Não deixes que um problema de conectividade arruine uma viagem que planeaste durante meses. A Turquia é um país que se vive na rua, e a rua pede dados. Resolve isto em casa, antes do voo, e quando aterrar, a única coisa com que te preocupas é se vais pedir o çay com ou sem açúcar.
Perguntas frequentes
Preciso de registar o IMEI do meu telemóvel para usar um cartão SIM turco?
Se usares um cartão SIM físico turco, sim. A Turquia exige registo de IMEI para telemóveis estrangeiros no prazo de 15 dias, com uma taxa em torno das 3.100 liras. Um eSIM de dados não precisa deste registo, porque funciona como roaming com tarifas reduzidas.
O eSIM da Cellesim funciona na Capadócia e em zonas rurais?
Sim. A Cellesim usa a rede da Turkcell, que tem a melhor cobertura rural da Turquia. Em Capadócia, nos vales e nas cidades como Göreme, o sinal 4G na banda B20 é consistente. Nas zonas mais remotas, a velocidade pode cair para 5-10 Mbps, mas a cobertura existe.
Quanto custa um cartão SIM físico turco em 2026?

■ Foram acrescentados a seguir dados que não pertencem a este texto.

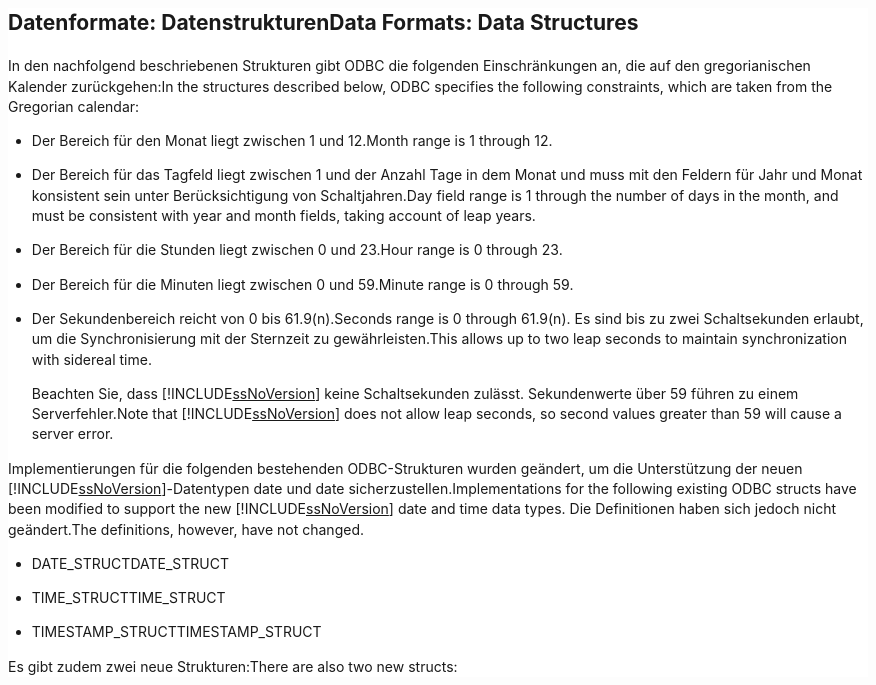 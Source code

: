 ## <a name="data-formats-data-structures"></a><span data-ttu-id="c3a82-223">Datenformate: Datenstrukturen</span><span class="sxs-lookup"><span data-stu-id="c3a82-223">Data Formats: Data Structures</span></span>  
 <span data-ttu-id="c3a82-224">In den nachfolgend beschriebenen Strukturen gibt ODBC die folgenden Einschränkungen an, die auf den gregorianischen Kalender zurückgehen:</span><span class="sxs-lookup"><span data-stu-id="c3a82-224">In the structures described below, ODBC specifies the following constraints, which are taken from the Gregorian calendar:</span></span>  
  
-   <span data-ttu-id="c3a82-225">Der Bereich für den Monat liegt zwischen 1 und 12.</span><span class="sxs-lookup"><span data-stu-id="c3a82-225">Month range is 1 through 12.</span></span>  
  
-   <span data-ttu-id="c3a82-226">Der Bereich für das Tagfeld liegt zwischen 1 und der Anzahl Tage in dem Monat und muss mit den Feldern für Jahr und Monat konsistent sein unter Berücksichtigung von Schaltjahren.</span><span class="sxs-lookup"><span data-stu-id="c3a82-226">Day field range is 1 through the number of days in the month, and must be consistent with year and month fields, taking account of leap years.</span></span>  
  
-   <span data-ttu-id="c3a82-227">Der Bereich für die Stunden liegt zwischen 0 und 23.</span><span class="sxs-lookup"><span data-stu-id="c3a82-227">Hour range is 0 through 23.</span></span>  
  
-   <span data-ttu-id="c3a82-228">Der Bereich für die Minuten liegt zwischen 0 und 59.</span><span class="sxs-lookup"><span data-stu-id="c3a82-228">Minute range is 0 through 59.</span></span>  
  
-   <span data-ttu-id="c3a82-229">Der Sekundenbereich reicht von 0 bis 61.9(n).</span><span class="sxs-lookup"><span data-stu-id="c3a82-229">Seconds range is 0 through 61.9(n).</span></span> <span data-ttu-id="c3a82-230">Es sind bis zu zwei Schaltsekunden erlaubt, um die Synchronisierung mit der Sternzeit zu gewährleisten.</span><span class="sxs-lookup"><span data-stu-id="c3a82-230">This allows up to two leap seconds to maintain synchronization with sidereal time.</span></span>  
  
     <span data-ttu-id="c3a82-231">Beachten Sie, dass [!INCLUDE[ssNoVersion](../../includes/ssnoversion-md.md)] keine Schaltsekunden zulässt. Sekundenwerte über 59 führen zu einem Serverfehler.</span><span class="sxs-lookup"><span data-stu-id="c3a82-231">Note that [!INCLUDE[ssNoVersion](../../includes/ssnoversion-md.md)] does not allow leap seconds, so second values greater than 59 will cause a server error.</span></span>  
  
 <span data-ttu-id="c3a82-232">Implementierungen für die folgenden bestehenden ODBC-Strukturen wurden geändert, um die Unterstützung der neuen [!INCLUDE[ssNoVersion](../../includes/ssnoversion-md.md)]-Datentypen date und date sicherzustellen.</span><span class="sxs-lookup"><span data-stu-id="c3a82-232">Implementations for the following existing ODBC structs have been modified to support the new [!INCLUDE[ssNoVersion](../../includes/ssnoversion-md.md)] date and time data types.</span></span> <span data-ttu-id="c3a82-233">Die Definitionen haben sich jedoch nicht geändert.</span><span class="sxs-lookup"><span data-stu-id="c3a82-233">The definitions, however, have not changed.</span></span>  
  
-   <span data-ttu-id="c3a82-234">DATE_STRUCT</span><span class="sxs-lookup"><span data-stu-id="c3a82-234">DATE_STRUCT</span></span>  
  
-   <span data-ttu-id="c3a82-235">TIME_STRUCT</span><span class="sxs-lookup"><span data-stu-id="c3a82-235">TIME_STRUCT</span></span>  
  
-   <span data-ttu-id="c3a82-236">TIMESTAMP_STRUCT</span><span class="sxs-lookup"><span data-stu-id="c3a82-236">TIMESTAMP_STRUCT</span></span>  
  
 <span data-ttu-id="c3a82-237">Es gibt zudem zwei neue Strukturen:</span><span class="sxs-lookup"><span data-stu-id="c3a82-237">There are also two new structs:</span></span>  
   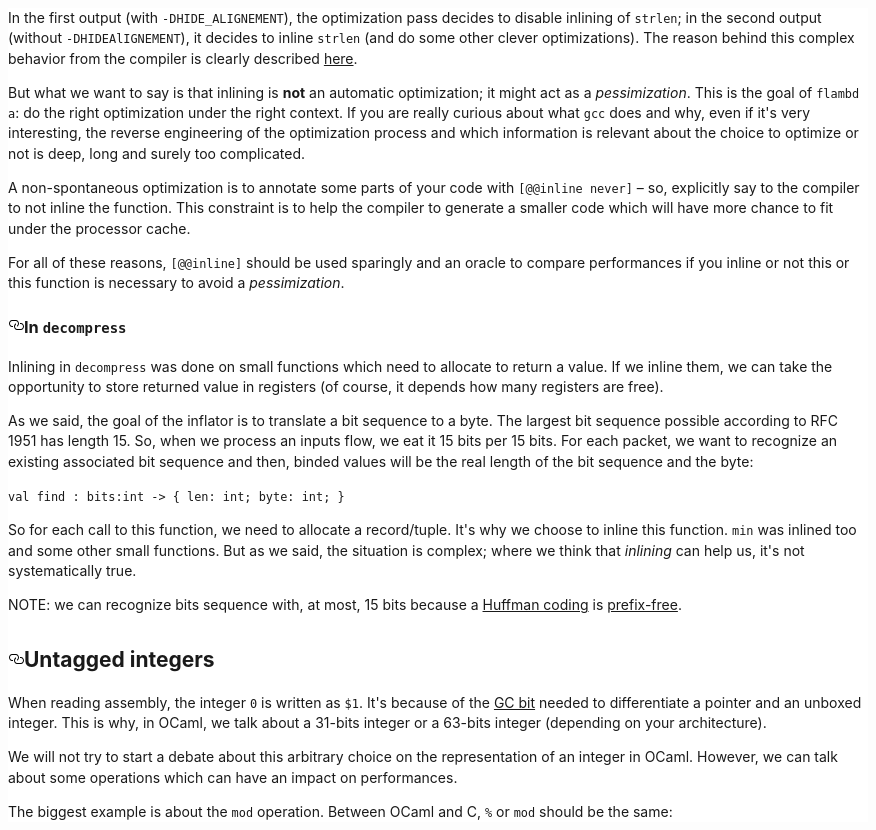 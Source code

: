 <p>In the first output (with <code>-DHIDE_ALIGNEMENT</code>), the optimization pass
decides to disable inlining of <code>strlen</code>; in the second output (without
<code>-DHIDEAlIGNEMENT</code>), it decides to inline <code>strlen</code> (and do some other clever
optimizations). The reason behind this complex behavior from the compiler is
clearly described <a href="https://stackoverflow.com/a/55589634">here</a>.</p>
<p>But what we want to say is that inlining is <strong>not</strong> an automatic optimization;
it might act as a <em>pessimization</em>. This is the goal of <code>flambda</code>: do the right
optimization under the right context. If you are really curious about what <code>gcc</code>
does and why, even if it's very interesting, the reverse engineering of the
optimization process and which information is relevant about the choice to
optimize or not is deep, long and surely too complicated.</p>
<p>A non-spontaneous optimization is to annotate some parts of your code with
<code>[@@inline never]</code> – so, explicitly say to the compiler to not inline the
function. This constraint is to help the compiler to generate a smaller code
which will have more chance to fit under the processor cache.</p>
<p>For all of these reasons, <code>[@@inline]</code> should be used sparingly and an oracle to
compare performances if you inline or not this or this function is necessary to
avoid a <em>pessimization</em>.</p>
<h3 id="in-decompress" style="position:relative;"><a href="#in-decompress" aria-label="in decompress permalink" class="anchor before"><svg aria-hidden="true" focusable="false" height="16" version="1.1" viewBox="0 0 16 16" width="16"><path fill-rule="evenodd" d="M4 9h1v1H4c-1.5 0-3-1.69-3-3.5S2.55 3 4 3h4c1.45 0 3 1.69 3 3.5 0 1.41-.91 2.72-2 3.25V8.59c.58-.45 1-1.27 1-2.09C10 5.22 8.98 4 8 4H4c-.98 0-2 1.22-2 2.5S3 9 4 9zm9-3h-1v1h1c1 0 2 1.22 2 2.5S13.98 12 13 12H9c-.98 0-2-1.22-2-2.5 0-.83.42-1.64 1-2.09V6.25c-1.09.53-2 1.84-2 3.25C6 11.31 7.55 13 9 13h4c1.45 0 3-1.69 3-3.5S14.5 6 13 6z"></path></svg></a>In <code>decompress</code></h3>
<p>Inlining in <code>decompress</code> was done on small functions which need to allocate
to return a value. If we inline them, we can take the opportunity to store
returned value in registers (of course, it depends how many registers are free).</p>
<p>As we said, the goal of the inflator is to translate a bit sequence to a byte.
The largest bit sequence possible according to RFC 1951 has length 15. So, when
we process an inputs flow, we eat it 15 bits per 15 bits. For each packet, we
want to recognize an existing associated bit sequence and then, binded values
will be the real length of the bit sequence and the byte:</p>
<div class="gatsby-highlight" data-language="ocaml"><pre class="language-ocaml"><code class="language-ocaml"><span class="token keyword">val</span> find <span class="token punctuation">:</span> bits<span class="token punctuation">:</span>int <span class="token operator">-></span> <span class="token punctuation">{</span> len<span class="token punctuation">:</span> int<span class="token punctuation">;</span> byte<span class="token punctuation">:</span> int<span class="token punctuation">;</span> <span class="token punctuation">}</span></code></pre></div>
<p>So for each call to this function, we need to allocate a record/tuple. It's
why we choose to inline this function. <code>min</code> was inlined too and some other
small functions. But as we said, the situation is complex; where we think that
<em>inlining</em> can help us, it's not systematically true.</p>
<p>NOTE: we can recognize bits sequence with, at most, 15 bits because a
<a href="https://zlib.net/feldspar.html">Huffman coding</a> is <a href="https://en.wikipedia.org/wiki/Prefix_code">prefix-free</a>.</p>
<h2 id="untagged-integers" style="position:relative;"><a href="#untagged-integers" aria-label="untagged integers permalink" class="anchor before"><svg aria-hidden="true" focusable="false" height="16" version="1.1" viewBox="0 0 16 16" width="16"><path fill-rule="evenodd" d="M4 9h1v1H4c-1.5 0-3-1.69-3-3.5S2.55 3 4 3h4c1.45 0 3 1.69 3 3.5 0 1.41-.91 2.72-2 3.25V8.59c.58-.45 1-1.27 1-2.09C10 5.22 8.98 4 8 4H4c-.98 0-2 1.22-2 2.5S3 9 4 9zm9-3h-1v1h1c1 0 2 1.22 2 2.5S13.98 12 13 12H9c-.98 0-2-1.22-2-2.5 0-.83.42-1.64 1-2.09V6.25c-1.09.53-2 1.84-2 3.25C6 11.31 7.55 13 9 13h4c1.45 0 3-1.69 3-3.5S14.5 6 13 6z"></path></svg></a>Untagged integers</h2>
<p>When reading assembly, the integer <code>0</code> is written as <code>$1</code>.
It's because of the <a href="https://blog.janestreet.com/what-is-gained-and-lost-with-63-bit-integers/">GC bit</a> needed to differentiate a pointer
and an unboxed integer. This is why, in OCaml, we talk about a 31-bits integer
or a 63-bits integer (depending on your architecture).</p>
<p>We will not try to start a debate about this arbitrary choice on the
representation of an integer in OCaml. However, we can talk about some
operations which can have an impact on performances.</p>
<p>The biggest example is about the <code>mod</code> operation. Between OCaml and C, <code>%</code> or
<code>mod</code> should be the same:</p>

Um cartão SIM físico de uma operadora turca, com 20 GB de dados, custa entre 1.200 e 1.500 liras (cerca de 35 a 45 euros), dependendo da operadora e da loja. Mas a isso soma-se a taxa de registo de IMEI, perto de 3.100 liras, se quiseres usar o cartão para além de 15 dias.
O meu iPhone 11 suporta eSIM na Turquia?
Sim, o iPhone 11 (e modelos posteriores) suporta eSIM. A instalação é feita por QR code ou pela app da operadora. A Cellesim envia o QR por e-mail e o processo demora menos de 2 minutos. Confirma que o iOS está atualizado para a versão mais recente antes de viajar.
Posso fazer chamadas com o eSIM de dados na Turquia?
Não. O eSIM de dados da Cellesim é apenas para dados. Para chamadas, podes usar apps como WhatsApp ou FaceTime Audio, que funcionam sobre os dados. Para chamadas tradicionais para números turcos, precisarias de um cartão SIM físico com número turco.
O que faço se os dados do eSIM não funcionarem ao aterrar em Istambul?
Primeiro, verifica se o roaming de dados está ativado nas definições do telemóvel. Depois, confirma o APN. Para a Cellesim, o APN é turkey.esim. Se ainda assim não funcionar, reinicia o telemóvel ou desativa e reativa o perfil eSIM. O suporte da Cellesim está disponível 24/7.